Etre financé oui mais pas seulement. Maintenir un rapport uniquement financier avec les mécènes et les philanthropes n’est pas concevable pour Cécile Baudoin. Ceux de l’Orchestre national de Bretagne illustrent un engagement par les valeurs. En soutenant l’Orchestre, les entreprises mécènes tentent de développer la musique classique et de la rendre accessible au plus grand nombre, à commencer par leurs propres collaborateurs. En retour, l’Orchestre reste transparent quant à l’utilisation des fonds. Cette relation de réciprocité se bâtit sur la confiance et la fidélité au projet commun porté ici par la musique.


Faire confiance.

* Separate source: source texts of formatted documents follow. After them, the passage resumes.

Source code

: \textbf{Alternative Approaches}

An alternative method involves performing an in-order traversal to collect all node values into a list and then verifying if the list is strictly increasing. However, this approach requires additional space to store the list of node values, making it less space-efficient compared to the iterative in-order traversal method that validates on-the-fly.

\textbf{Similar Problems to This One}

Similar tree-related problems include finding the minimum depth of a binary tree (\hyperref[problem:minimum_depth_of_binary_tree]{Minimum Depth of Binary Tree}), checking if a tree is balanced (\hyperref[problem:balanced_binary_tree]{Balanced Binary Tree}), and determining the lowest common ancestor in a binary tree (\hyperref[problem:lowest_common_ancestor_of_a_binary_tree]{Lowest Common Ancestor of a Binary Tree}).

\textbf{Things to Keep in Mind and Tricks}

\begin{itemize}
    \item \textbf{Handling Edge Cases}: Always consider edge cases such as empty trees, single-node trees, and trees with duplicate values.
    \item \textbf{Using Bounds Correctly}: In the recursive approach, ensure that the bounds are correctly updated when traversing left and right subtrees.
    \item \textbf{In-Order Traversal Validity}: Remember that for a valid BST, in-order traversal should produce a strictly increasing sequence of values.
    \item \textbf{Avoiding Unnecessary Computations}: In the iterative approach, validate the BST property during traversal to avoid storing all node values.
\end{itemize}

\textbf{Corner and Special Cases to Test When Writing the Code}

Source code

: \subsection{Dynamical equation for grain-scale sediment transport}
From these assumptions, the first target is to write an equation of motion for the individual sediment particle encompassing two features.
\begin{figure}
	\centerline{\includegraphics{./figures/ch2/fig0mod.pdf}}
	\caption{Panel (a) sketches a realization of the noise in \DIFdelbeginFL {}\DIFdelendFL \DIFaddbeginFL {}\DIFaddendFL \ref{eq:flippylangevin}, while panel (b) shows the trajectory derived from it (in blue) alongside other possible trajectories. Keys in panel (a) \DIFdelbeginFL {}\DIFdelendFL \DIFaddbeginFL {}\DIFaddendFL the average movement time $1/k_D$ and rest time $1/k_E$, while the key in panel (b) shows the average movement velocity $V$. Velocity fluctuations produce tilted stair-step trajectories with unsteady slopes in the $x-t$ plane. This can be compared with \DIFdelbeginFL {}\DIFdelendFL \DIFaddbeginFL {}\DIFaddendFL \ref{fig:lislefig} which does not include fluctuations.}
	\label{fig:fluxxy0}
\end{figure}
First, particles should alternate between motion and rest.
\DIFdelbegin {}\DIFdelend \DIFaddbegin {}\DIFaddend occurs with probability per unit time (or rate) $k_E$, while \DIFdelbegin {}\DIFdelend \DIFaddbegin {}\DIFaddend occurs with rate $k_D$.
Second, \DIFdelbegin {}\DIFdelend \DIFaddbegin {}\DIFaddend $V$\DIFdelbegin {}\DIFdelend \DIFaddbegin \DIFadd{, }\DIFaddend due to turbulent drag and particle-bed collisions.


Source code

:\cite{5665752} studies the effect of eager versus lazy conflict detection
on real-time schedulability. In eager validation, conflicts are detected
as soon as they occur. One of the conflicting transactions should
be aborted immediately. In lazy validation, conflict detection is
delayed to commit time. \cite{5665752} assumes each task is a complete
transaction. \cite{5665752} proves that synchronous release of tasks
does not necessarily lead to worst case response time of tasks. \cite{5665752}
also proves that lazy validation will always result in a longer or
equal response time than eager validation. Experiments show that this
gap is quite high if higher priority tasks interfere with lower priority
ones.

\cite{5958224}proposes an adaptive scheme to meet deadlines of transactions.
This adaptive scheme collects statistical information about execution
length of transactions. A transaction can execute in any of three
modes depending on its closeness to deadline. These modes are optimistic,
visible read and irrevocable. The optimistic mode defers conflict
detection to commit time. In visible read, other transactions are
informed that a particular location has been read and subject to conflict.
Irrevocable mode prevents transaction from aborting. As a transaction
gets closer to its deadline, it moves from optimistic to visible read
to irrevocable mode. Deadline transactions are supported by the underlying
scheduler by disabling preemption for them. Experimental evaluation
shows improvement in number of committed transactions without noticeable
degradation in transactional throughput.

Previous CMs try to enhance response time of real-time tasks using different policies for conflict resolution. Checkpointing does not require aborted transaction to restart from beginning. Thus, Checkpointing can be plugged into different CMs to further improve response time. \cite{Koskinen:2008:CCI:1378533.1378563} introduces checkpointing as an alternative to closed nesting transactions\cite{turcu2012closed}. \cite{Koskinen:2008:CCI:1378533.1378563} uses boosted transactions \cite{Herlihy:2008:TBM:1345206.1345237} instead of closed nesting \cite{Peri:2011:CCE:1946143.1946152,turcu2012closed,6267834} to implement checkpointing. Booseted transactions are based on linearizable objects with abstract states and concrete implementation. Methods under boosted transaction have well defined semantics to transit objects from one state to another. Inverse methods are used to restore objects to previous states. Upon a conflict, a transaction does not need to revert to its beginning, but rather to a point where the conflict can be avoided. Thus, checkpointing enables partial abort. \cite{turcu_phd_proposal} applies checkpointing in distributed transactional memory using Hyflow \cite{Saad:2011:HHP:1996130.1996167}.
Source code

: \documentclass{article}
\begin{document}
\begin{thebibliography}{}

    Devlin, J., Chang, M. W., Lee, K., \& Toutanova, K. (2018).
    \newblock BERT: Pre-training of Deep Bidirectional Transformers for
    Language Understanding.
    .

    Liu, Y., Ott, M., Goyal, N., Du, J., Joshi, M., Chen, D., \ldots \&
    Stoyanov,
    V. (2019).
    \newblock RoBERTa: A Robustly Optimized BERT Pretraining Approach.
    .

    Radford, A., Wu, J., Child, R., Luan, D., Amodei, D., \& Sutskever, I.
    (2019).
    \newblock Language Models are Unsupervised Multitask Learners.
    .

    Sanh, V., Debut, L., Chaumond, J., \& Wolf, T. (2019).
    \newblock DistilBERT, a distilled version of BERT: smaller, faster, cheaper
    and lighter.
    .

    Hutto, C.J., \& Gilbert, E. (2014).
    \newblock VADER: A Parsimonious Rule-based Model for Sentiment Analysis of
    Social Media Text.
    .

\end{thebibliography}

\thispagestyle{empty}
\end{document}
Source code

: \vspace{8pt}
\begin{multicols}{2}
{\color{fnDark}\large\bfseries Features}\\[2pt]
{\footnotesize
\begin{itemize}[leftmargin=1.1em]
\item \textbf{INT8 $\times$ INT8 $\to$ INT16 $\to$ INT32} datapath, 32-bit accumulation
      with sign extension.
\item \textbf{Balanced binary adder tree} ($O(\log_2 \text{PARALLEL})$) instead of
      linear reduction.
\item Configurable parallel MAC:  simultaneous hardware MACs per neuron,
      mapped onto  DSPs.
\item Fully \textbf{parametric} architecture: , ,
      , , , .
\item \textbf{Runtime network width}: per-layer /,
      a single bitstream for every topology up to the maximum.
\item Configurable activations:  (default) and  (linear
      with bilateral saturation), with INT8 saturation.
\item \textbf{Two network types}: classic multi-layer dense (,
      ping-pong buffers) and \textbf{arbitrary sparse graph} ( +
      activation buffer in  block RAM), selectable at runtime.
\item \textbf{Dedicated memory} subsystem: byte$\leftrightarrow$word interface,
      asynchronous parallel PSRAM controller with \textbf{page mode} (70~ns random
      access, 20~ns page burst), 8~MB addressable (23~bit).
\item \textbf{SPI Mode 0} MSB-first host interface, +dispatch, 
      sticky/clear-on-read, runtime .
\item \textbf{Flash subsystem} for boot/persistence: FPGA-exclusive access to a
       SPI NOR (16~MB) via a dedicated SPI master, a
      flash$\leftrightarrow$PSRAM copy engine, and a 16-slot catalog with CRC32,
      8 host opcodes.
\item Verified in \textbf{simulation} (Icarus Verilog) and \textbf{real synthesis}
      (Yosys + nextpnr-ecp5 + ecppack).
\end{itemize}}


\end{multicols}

Pour développer le tourisme à la campagne, Bruno Delamarche revient également sur cette notion de confiance. Pour intéresser les entreprises, le Pays de Fougères a recours au marketing mais cela ne fait pas tout. Le développeur de territoire remarque que les entrepreneurs qui veulent apporter leur soutien sont la plupart du temps des enfants du pays. Cette relation d'intimité et ce lien ineffable apparaissent essentiels pour générer du sens et l'envie d'aider. D'autres phénomènes interpellent comme l'exemple de collaborateurs au sein d'entreprises, qui ont su convaincre leur direction d’investir. Il en résulte un rapport intéressant et à forts enjeux entre salariés et direction, pour faire porter au niveau l’entreprise le rôle de protecteur du patrimoine.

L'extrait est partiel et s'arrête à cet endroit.